WHAT YOU HAVE TO DO => Repeat the entries without change, omitting the pictures.

Source texts of formatted documents
--- START ---

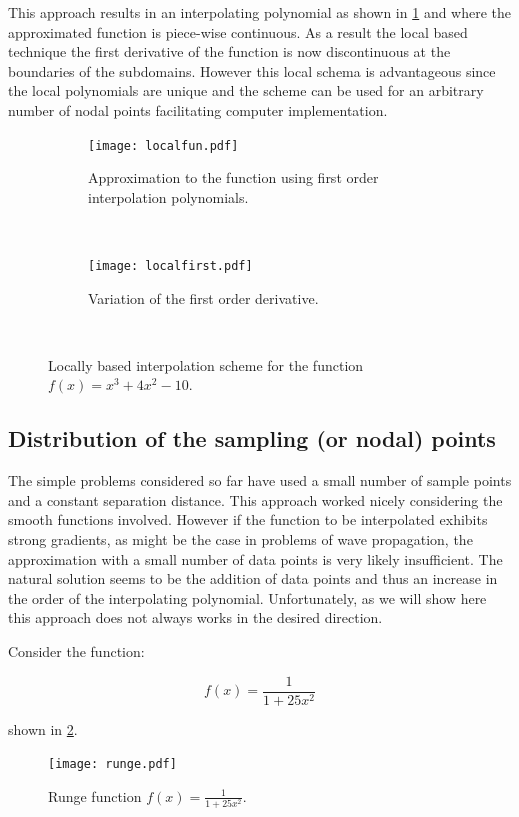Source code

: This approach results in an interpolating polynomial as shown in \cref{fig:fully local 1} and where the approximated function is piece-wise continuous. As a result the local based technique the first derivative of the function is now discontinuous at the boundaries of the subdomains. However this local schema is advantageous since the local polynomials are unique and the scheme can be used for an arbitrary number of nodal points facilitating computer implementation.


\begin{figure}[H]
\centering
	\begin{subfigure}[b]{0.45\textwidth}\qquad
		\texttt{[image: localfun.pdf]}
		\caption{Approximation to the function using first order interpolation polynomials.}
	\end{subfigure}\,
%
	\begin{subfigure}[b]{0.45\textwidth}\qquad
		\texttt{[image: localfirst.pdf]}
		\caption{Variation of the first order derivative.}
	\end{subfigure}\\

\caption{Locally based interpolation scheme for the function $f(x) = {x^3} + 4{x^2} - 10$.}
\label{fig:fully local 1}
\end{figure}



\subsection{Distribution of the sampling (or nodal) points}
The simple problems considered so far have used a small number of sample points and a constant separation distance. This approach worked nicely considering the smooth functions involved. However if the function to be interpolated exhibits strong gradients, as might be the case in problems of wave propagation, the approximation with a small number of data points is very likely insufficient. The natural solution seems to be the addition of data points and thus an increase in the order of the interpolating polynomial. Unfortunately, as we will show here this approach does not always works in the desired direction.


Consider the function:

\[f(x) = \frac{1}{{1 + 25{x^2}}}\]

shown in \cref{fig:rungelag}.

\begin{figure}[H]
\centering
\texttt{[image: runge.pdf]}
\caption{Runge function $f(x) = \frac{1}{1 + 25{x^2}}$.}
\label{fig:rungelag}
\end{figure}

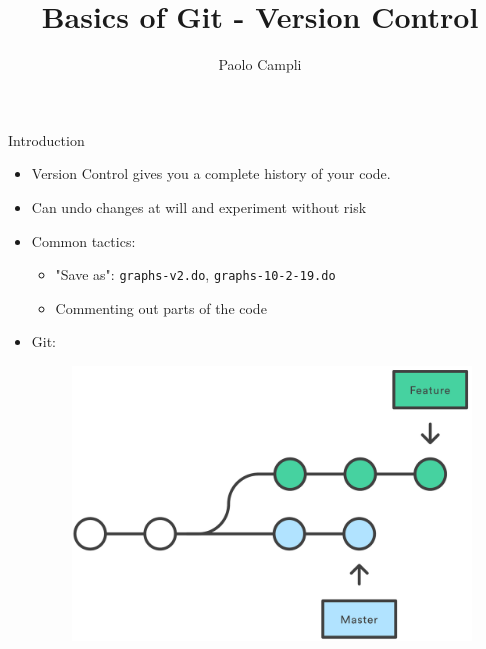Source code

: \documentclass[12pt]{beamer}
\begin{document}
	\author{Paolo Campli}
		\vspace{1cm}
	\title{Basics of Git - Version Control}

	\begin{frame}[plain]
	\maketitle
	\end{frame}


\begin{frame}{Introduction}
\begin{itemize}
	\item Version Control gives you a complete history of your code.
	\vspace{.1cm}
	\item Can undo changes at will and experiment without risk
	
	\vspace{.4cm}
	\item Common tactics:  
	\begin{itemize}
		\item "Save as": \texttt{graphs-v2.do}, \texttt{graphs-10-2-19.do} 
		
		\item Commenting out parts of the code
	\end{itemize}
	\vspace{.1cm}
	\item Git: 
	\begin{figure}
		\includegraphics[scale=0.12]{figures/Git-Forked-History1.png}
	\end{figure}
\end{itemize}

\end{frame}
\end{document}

--- END ---

ANSWER TO THE PROBLEM =>
Source code

: This approach results in an interpolating polynomial as shown in \cref{fig:fully local 1} and where the approximated function is piece-wise continuous. As a result the local based technique the first derivative of the function is now discontinuous at the boundaries of the subdomains. However this local schema is advantageous since the local polynomials are unique and the scheme can be used for an arbitrary number of nodal points facilitating computer implementation.


\begin{figure}[H]
\centering
	\begin{subfigure}[b]{0.45\textwidth}\qquad
		\texttt{[image: localfun.pdf]}
		\caption{Approximation to the function using first order interpolation polynomials.}
	\end{subfigure}\,
%
	\begin{subfigure}[b]{0.45\textwidth}\qquad
		\texttt{[image: localfirst.pdf]}
		\caption{Variation of the first order derivative.}
	\end{subfigure}\\

\caption{Locally based interpolation scheme for the function $f(x) = {x^3} + 4{x^2} - 10$.}
\label{fig:fully local 1}
\end{figure}



\subsection{Distribution of the sampling (or nodal) points}
The simple problems considered so far have used a small number of sample points and a constant separation distance. This approach worked nicely considering the smooth functions involved. However if the function to be interpolated exhibits strong gradients, as might be the case in problems of wave propagation, the approximation with a small number of data points is very likely insufficient. The natural solution seems to be the addition of data points and thus an increase in the order of the interpolating polynomial. Unfortunately, as we will show here this approach does not always works in the desired direction.


Consider the function:

\[f(x) = \frac{1}{{1 + 25{x^2}}}\]

shown in \cref{fig:rungelag}.

\begin{figure}[H]
\centering
\texttt{[image: runge.pdf]}
\caption{Runge function $f(x) = \frac{1}{1 + 25{x^2}}$.}
\label{fig:rungelag}
\end{figure}

Source code

: \documentclass[12pt]{beamer}
\begin{document}
	\author{Paolo Campli}
		\vspace{1cm}
	\title{Basics of Git - Version Control}

	\begin{frame}[plain]
	\maketitle
	\end{frame}


\begin{frame}{Introduction}
\begin{itemize}
	\item Version Control gives you a complete history of your code.
	\vspace{.1cm}
	\item Can undo changes at will and experiment without risk
	
	\vspace{.4cm}
	\item Common tactics:  
	\begin{itemize}
		\item "Save as": \texttt{graphs-v2.do}, \texttt{graphs-10-2-19.do} 
		
		\item Commenting out parts of the code
	\end{itemize}
	\vspace{.1cm}
	\item Git: 
	\begin{figure}
		\includegraphics[scale=0.12]{figures/Git-Forked-History1.png}
	\end{figure}
\end{itemize}

\end{frame}
\end{document}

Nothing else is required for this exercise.